"We are late, are we not?" says Florence, entering at this moment; and as Florence never errs, Archibald instantly gives his arm to Lady Chetwoode and takes her down to the carriage. Taffy, who has already opened an animated conversation with Miss Beauchamp on the horrors of square dances, accompanies her; Cyril disappears with Cecilia, and Lilian is left alone in the library with Sir Guy.
Curving her body gracefully, Lilian gathers up with slow nonchalance her long train, and, without bestowing a glance upon Guy, who is silently waiting to escort her to the smaller brougham, goes up to a mirror to take a last lingering survey of her own bewitching image. Then she calmly smooths down her glove, then refastens a bracelet that has come undone, while he, with a bored expression on his face, waits impatiently.
By this, Archibald, who has had ample time to put Lady Chetwoode in her carriage and come all the way back to find a fan forgotten by Miss Beauchamp, re-enters the room.
Lilian beams upon him directly.
"Good Archie," she says, sweetly, "you have returned just in time. There was positively nobody to take poor little me to the brougham." She slips her hand beneath his arm, and walks past Sir Guy composedly, with laughing friendly eyes uplifted to her cousin's.
* * * * * * *
The ball is at its height. The first small hour of morning has sounded. The band is playing dreamily, sweetly; flowers are nodding everywhere, some emitting a dying fragrance, others still fresh and sweet as when first plucked. Afar off the faint splashing of the fountains in the conservatories echoes tremulously, full of cool imaginings, through the warm air. Music and laughter and mirth—real and unreal—are mixed together in one harmonious whole.
Mrs. Steyne has now an unaffected smile upon her face, being assured her ball is an undeniable success, and is allowing herself to be amused by Taffy, who is standing close beside her.

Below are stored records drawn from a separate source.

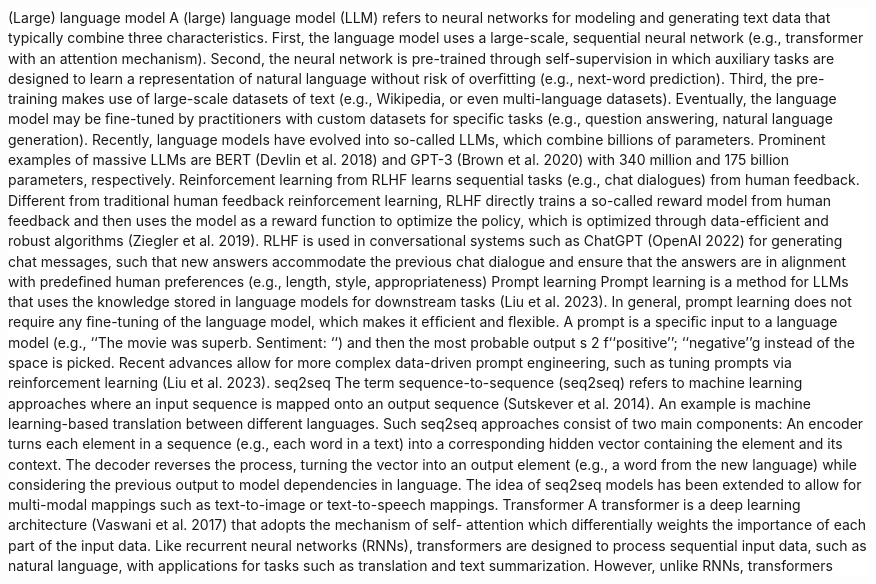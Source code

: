 (Large) language model               A (large) language model (LLM) refers to neural networks for modeling and generating text data that
                                     typically combine three characteristics. First, the language model uses a large-scale, sequential neural
                                     network (e.g., transformer with an attention mechanism). Second, the neural network is pre-trained through
                                     self-supervision in which auxiliary tasks are designed to learn a representation of natural language without
                                     risk of overﬁtting (e.g., next-word prediction). Third, the pre-training makes use of large-scale datasets of
                                     text (e.g., Wikipedia, or even multi-language datasets). Eventually, the language model may be ﬁne-tuned
                                     by practitioners with custom datasets for speciﬁc tasks (e.g., question answering, natural language
                                     generation). Recently, language models have evolved into so-called LLMs, which combine billions of
                                     parameters. Prominent examples of massive LLMs are BERT (Devlin et al. 2018) and GPT-3 (Brown et al.
                                     2020) with  340 million and  175 billion parameters, respectively.
Reinforcement learning from          RLHF learns sequential tasks (e.g., chat dialogues) from human feedback. Different from traditional
human feedback                       reinforcement learning, RLHF directly trains a so-called reward model from human feedback and then uses
                                     the model as a reward function to optimize the policy, which is optimized through data-efﬁcient and robust
                                     algorithms (Ziegler et al. 2019). RLHF is used in conversational systems such as ChatGPT (OpenAI 2022)
                                     for generating chat messages, such that new answers accommodate the previous chat dialogue and ensure
                                     that the answers are in alignment with predeﬁned human preferences (e.g., length, style, appropriateness)
Prompt learning                      Prompt learning is a method for LLMs that uses the knowledge stored in language models for downstream
                                     tasks (Liu et al. 2023). In general, prompt learning does not require any ﬁne-tuning of the language model,
                                     which makes it efﬁcient and ﬂexible. A prompt is a speciﬁc input to a language model (e.g., ‘‘The movie
                                     was superb. Sentiment: ‘‘) and then the most probable output s 2 f‘‘positive’’; ‘‘negative’’g instead of the
                                     space is picked. Recent advances allow for more complex data-driven prompt engineering, such as tuning
                                     prompts via reinforcement learning (Liu et al. 2023).
seq2seq                              The term sequence-to-sequence (seq2seq) refers to machine learning approaches where an input sequence is
                                     mapped onto an output sequence (Sutskever et al. 2014). An example is machine learning-based translation
                                     between different languages. Such seq2seq approaches consist of two main components: An encoder turns
                                     each element in a sequence (e.g., each word in a text) into a corresponding hidden vector containing the
                                     element and its context. The decoder reverses the process, turning the vector into an output element (e.g., a
                                     word from the new language) while considering the previous output to model dependencies in language.
                                     The idea of seq2seq models has been extended to allow for multi-modal mappings such as text-to-image or
                                     text-to-speech mappings.
Transformer                          A transformer is a deep learning architecture (Vaswani et al. 2017) that adopts the mechanism of self-
                                     attention which differentially weights the importance of each part of the input data. Like recurrent neural
                                     networks (RNNs), transformers are designed to process sequential input data, such as natural language, with
                                     applications for tasks such as translation and text summarization. However, unlike RNNs, transformers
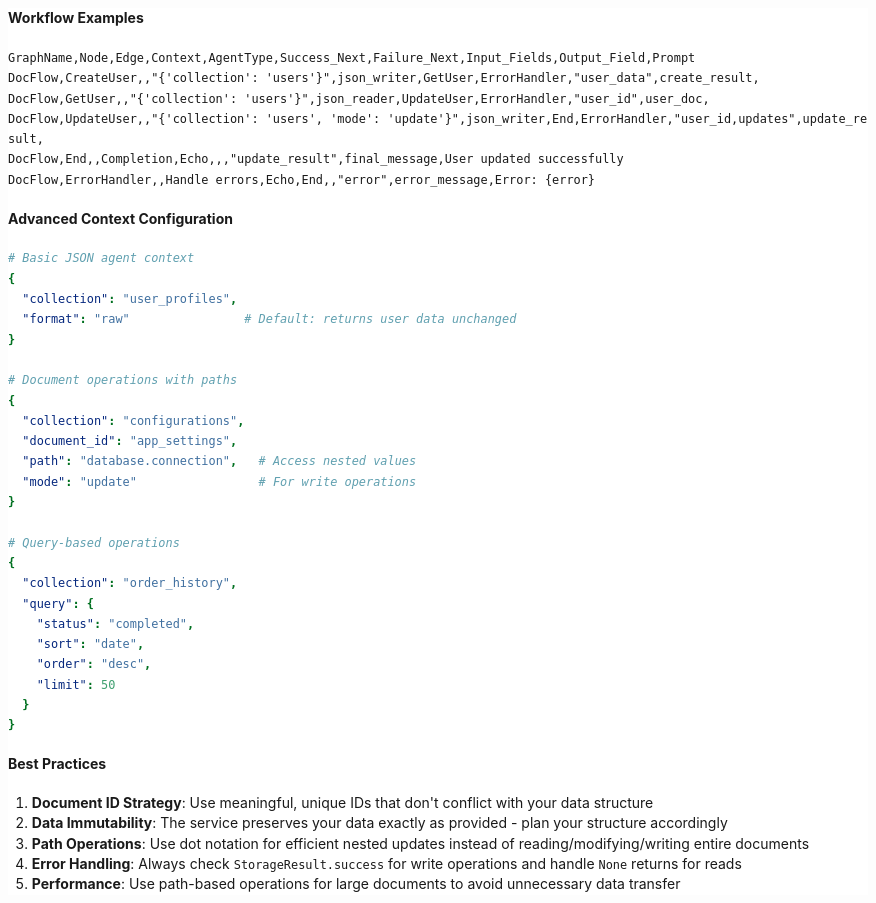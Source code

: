 #### Workflow Examples

```csv
GraphName,Node,Edge,Context,AgentType,Success_Next,Failure_Next,Input_Fields,Output_Field,Prompt
DocFlow,CreateUser,,"{'collection': 'users'}",json_writer,GetUser,ErrorHandler,"user_data",create_result,
DocFlow,GetUser,,"{'collection': 'users'}",json_reader,UpdateUser,ErrorHandler,"user_id",user_doc,
DocFlow,UpdateUser,,"{'collection': 'users', 'mode': 'update'}",json_writer,End,ErrorHandler,"user_id,updates",update_result,
DocFlow,End,,Completion,Echo,,,"update_result",final_message,User updated successfully
DocFlow,ErrorHandler,,Handle errors,Echo,End,,"error",error_message,Error: {error}
```

#### Advanced Context Configuration

```yaml
# Basic JSON agent context
{
  "collection": "user_profiles",
  "format": "raw"                # Default: returns user data unchanged
}

# Document operations with paths
{
  "collection": "configurations",
  "document_id": "app_settings",
  "path": "database.connection",   # Access nested values
  "mode": "update"                 # For write operations
}

# Query-based operations
{
  "collection": "order_history", 
  "query": {
    "status": "completed",
    "sort": "date",
    "order": "desc",
    "limit": 50
  }
}
```

#### Best Practices

1. **Document ID Strategy**: Use meaningful, unique IDs that don't conflict with your data structure
2. **Data Immutability**: The service preserves your data exactly as provided - plan your structure accordingly
3. **Path Operations**: Use dot notation for efficient nested updates instead of reading/modifying/writing entire documents
4. **Error Handling**: Always check `StorageResult.success` for write operations and handle `None` returns for reads
5. **Performance**: Use path-based operations for large documents to avoid unnecessary data transfer
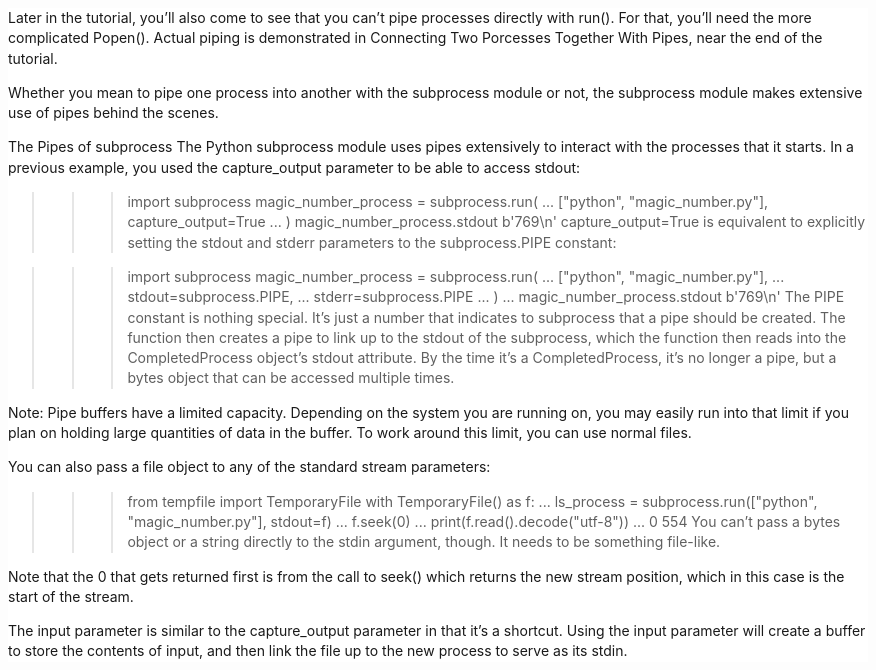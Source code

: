 Later in the tutorial, you’ll also come to see that you can’t pipe processes directly with run(). For that, you’ll need the more complicated Popen(). Actual piping is demonstrated in Connecting Two Porcesses Together With Pipes, near the end of the tutorial.

Whether you mean to pipe one process into another with the subprocess module or not, the subprocess module makes extensive use of pipes behind the scenes.

The Pipes of subprocess
The Python subprocess module uses pipes extensively to interact with the processes that it starts. In a previous example, you used the capture_output parameter to be able to access stdout:

>>> import subprocess
>>> magic_number_process = subprocess.run(
...     ["python", "magic_number.py"], capture_output=True
... )
>>> magic_number_process.stdout
b'769\n'
capture_output=True is equivalent to explicitly setting the stdout and stderr parameters to the subprocess.PIPE constant:

>>> import subprocess
>>> magic_number_process = subprocess.run(
...     ["python", "magic_number.py"],
...     stdout=subprocess.PIPE,
...     stderr=subprocess.PIPE
... )
...
>>> magic_number_process.stdout
b'769\n'
The PIPE constant is nothing special. It’s just a number that indicates to subprocess that a pipe should be created. The function then creates a pipe to link up to the stdout of the subprocess, which the function then reads into the CompletedProcess object’s stdout attribute. By the time it’s a CompletedProcess, it’s no longer a pipe, but a bytes object that can be accessed multiple times.

Note: Pipe buffers have a limited capacity. Depending on the system you are running on, you may easily run into that limit if you plan on holding large quantities of data in the buffer. To work around this limit, you can use normal files.

You can also pass a file object to any of the standard stream parameters:

>>> from tempfile import TemporaryFile
>>> with TemporaryFile() as f:
...     ls_process = subprocess.run(["python", "magic_number.py"], stdout=f)
...     f.seek(0)
...     print(f.read().decode("utf-8"))
...
0
554
You can’t pass a bytes object or a string directly to the stdin argument, though. It needs to be something file-like.

Note that the 0 that gets returned first is from the call to seek() which returns the new stream position, which in this case is the start of the stream.

The input parameter is similar to the capture_output parameter in that it’s a shortcut. Using the input parameter will create a buffer to store the contents of input, and then link the file up to the new process to serve as its stdin.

Tom Steyne, who, like Sir Charles Coldstream, is "thirty-three and used up," is in a corner, silently miserable, suffering himself to be flirted at by a gay young thing of forty. He has been making despairing signs to Taffy to come to his assistance, for the past five minutes, which signals of distress that young gentleman basely declines to see.
Every one is busy asking who Mrs. Arlington can be, and, as nobody knows, everybody undertakes to tell his or her neighbor "all about her." And by this time every one is aware she is enormously rich, the widow of an Indian nabob, from whom she was divorced on account of some "fi-fi story, my dear, that is never mentioned now," and that she is ever so many years older than she really looks; "painting is brought to such perfection nowadays!"